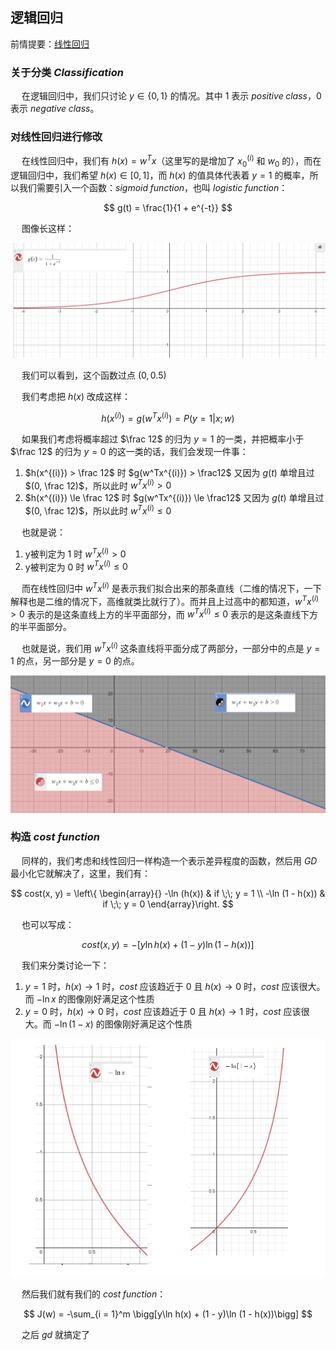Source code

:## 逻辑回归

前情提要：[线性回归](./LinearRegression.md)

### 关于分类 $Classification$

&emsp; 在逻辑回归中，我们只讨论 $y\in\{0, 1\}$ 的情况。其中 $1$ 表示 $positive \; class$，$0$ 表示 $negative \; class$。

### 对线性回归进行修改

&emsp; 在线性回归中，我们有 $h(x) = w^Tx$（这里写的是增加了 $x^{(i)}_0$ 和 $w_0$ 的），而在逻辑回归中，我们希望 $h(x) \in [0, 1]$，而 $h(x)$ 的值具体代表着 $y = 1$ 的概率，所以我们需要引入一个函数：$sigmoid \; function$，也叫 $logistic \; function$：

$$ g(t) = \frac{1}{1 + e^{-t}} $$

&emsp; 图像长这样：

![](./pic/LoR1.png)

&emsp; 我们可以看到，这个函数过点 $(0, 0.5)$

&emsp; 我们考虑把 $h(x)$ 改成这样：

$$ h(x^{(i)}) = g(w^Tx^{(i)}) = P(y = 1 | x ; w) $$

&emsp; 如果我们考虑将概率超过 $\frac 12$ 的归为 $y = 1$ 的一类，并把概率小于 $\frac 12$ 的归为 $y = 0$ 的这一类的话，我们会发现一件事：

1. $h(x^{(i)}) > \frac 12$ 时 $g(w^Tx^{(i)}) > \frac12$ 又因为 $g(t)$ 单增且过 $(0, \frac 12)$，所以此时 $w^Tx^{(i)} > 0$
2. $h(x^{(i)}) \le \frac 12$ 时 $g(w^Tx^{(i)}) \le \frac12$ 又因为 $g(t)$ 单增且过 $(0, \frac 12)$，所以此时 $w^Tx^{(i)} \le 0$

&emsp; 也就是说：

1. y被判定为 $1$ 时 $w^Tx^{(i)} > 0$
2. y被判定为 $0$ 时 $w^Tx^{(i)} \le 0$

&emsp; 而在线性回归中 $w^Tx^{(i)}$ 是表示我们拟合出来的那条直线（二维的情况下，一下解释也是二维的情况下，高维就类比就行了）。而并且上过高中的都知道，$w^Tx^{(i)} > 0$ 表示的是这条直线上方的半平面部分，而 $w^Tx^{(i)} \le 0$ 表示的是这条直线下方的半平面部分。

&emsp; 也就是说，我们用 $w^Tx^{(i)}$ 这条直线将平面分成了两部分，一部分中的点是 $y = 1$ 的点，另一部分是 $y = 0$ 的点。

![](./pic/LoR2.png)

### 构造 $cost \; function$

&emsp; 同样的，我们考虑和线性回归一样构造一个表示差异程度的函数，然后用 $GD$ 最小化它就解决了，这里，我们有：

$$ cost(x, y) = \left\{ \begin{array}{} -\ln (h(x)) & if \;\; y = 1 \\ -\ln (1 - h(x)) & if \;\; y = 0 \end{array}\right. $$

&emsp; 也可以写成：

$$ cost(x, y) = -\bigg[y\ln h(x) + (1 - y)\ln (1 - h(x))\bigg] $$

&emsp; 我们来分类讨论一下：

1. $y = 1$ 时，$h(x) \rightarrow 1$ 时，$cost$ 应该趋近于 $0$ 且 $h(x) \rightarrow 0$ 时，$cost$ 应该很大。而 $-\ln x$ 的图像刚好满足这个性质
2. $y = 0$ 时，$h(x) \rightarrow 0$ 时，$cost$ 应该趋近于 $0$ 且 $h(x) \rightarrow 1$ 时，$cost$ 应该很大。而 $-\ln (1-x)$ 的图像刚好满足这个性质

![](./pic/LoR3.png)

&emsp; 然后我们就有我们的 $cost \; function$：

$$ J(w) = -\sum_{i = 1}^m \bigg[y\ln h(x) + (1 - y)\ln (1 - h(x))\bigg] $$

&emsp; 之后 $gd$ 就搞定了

==

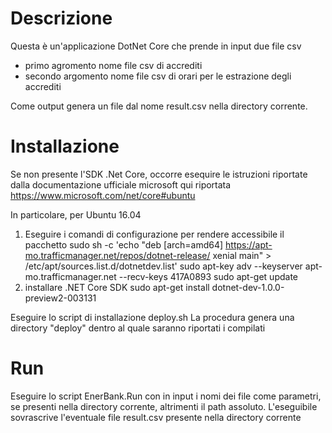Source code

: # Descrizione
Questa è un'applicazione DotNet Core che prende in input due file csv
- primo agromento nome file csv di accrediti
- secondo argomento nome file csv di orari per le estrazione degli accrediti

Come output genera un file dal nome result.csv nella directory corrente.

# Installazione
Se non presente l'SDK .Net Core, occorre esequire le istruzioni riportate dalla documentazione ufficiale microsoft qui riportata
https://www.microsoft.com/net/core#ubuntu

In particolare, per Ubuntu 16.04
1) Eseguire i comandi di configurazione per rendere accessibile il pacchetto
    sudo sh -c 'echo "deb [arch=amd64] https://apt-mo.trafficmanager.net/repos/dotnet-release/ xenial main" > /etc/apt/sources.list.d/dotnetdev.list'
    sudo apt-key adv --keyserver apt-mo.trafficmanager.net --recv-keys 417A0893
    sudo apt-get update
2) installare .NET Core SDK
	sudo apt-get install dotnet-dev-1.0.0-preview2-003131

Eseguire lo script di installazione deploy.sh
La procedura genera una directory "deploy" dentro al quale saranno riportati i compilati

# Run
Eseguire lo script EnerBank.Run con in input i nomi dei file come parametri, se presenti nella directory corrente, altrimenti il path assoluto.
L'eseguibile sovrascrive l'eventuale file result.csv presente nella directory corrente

**The problem:** Using the data above, transcribe the lines that run from the line with "### 对线性回归进行修改" to the line with "之后 $gd$ 就搞定了", both ends kept, and output nothing else.

**Task response:**
### 对线性回归进行修改

&emsp; 在线性回归中，我们有 $h(x) = w^Tx$（这里写的是增加了 $x^{(i)}_0$ 和 $w_0$ 的），而在逻辑回归中，我们希望 $h(x) \in [0, 1]$，而 $h(x)$ 的值具体代表着 $y = 1$ 的概率，所以我们需要引入一个函数：$sigmoid \; function$，也叫 $logistic \; function$：

$$ g(t) = \frac{1}{1 + e^{-t}} $$

&emsp; 图像长这样：

![](./pic/LoR1.png)

&emsp; 我们可以看到，这个函数过点 $(0, 0.5)$

&emsp; 我们考虑把 $h(x)$ 改成这样：

$$ h(x^{(i)}) = g(w^Tx^{(i)}) = P(y = 1 | x ; w) $$

&emsp; 如果我们考虑将概率超过 $\frac 12$ 的归为 $y = 1$ 的一类，并把概率小于 $\frac 12$ 的归为 $y = 0$ 的这一类的话，我们会发现一件事：

1. $h(x^{(i)}) > \frac 12$ 时 $g(w^Tx^{(i)}) > \frac12$ 又因为 $g(t)$ 单增且过 $(0, \frac 12)$，所以此时 $w^Tx^{(i)} > 0$
2. $h(x^{(i)}) \le \frac 12$ 时 $g(w^Tx^{(i)}) \le \frac12$ 又因为 $g(t)$ 单增且过 $(0, \frac 12)$，所以此时 $w^Tx^{(i)} \le 0$

&emsp; 也就是说：

1. y被判定为 $1$ 时 $w^Tx^{(i)} > 0$
2. y被判定为 $0$ 时 $w^Tx^{(i)} \le 0$

&emsp; 而在线性回归中 $w^Tx^{(i)}$ 是表示我们拟合出来的那条直线（二维的情况下，一下解释也是二维的情况下，高维就类比就行了）。而并且上过高中的都知道，$w^Tx^{(i)} > 0$ 表示的是这条直线上方的半平面部分，而 $w^Tx^{(i)} \le 0$ 表示的是这条直线下方的半平面部分。

&emsp; 也就是说，我们用 $w^Tx^{(i)}$ 这条直线将平面分成了两部分，一部分中的点是 $y = 1$ 的点，另一部分是 $y = 0$ 的点。

![](./pic/LoR2.png)

### 构造 $cost \; function$

&emsp; 同样的，我们考虑和线性回归一样构造一个表示差异程度的函数，然后用 $GD$ 最小化它就解决了，这里，我们有：

$$ cost(x, y) = \left\{ \begin{array}{} -\ln (h(x)) & if \;\; y = 1 \\ -\ln (1 - h(x)) & if \;\; y = 0 \end{array}\right. $$

&emsp; 也可以写成：

$$ cost(x, y) = -\bigg[y\ln h(x) + (1 - y)\ln (1 - h(x))\bigg] $$

&emsp; 我们来分类讨论一下：

1. $y = 1$ 时，$h(x) \rightarrow 1$ 时，$cost$ 应该趋近于 $0$ 且 $h(x) \rightarrow 0$ 时，$cost$ 应该很大。而 $-\ln x$ 的图像刚好满足这个性质
2. $y = 0$ 时，$h(x) \rightarrow 0$ 时，$cost$ 应该趋近于 $0$ 且 $h(x) \rightarrow 1$ 时，$cost$ 应该很大。而 $-\ln (1-x)$ 的图像刚好满足这个性质

![](./pic/LoR3.png)

&emsp; 然后我们就有我们的 $cost \; function$：

$$ J(w) = -\sum_{i = 1}^m \bigg[y\ln h(x) + (1 - y)\ln (1 - h(x))\bigg] $$

&emsp; 之后 $gd$ 就搞定了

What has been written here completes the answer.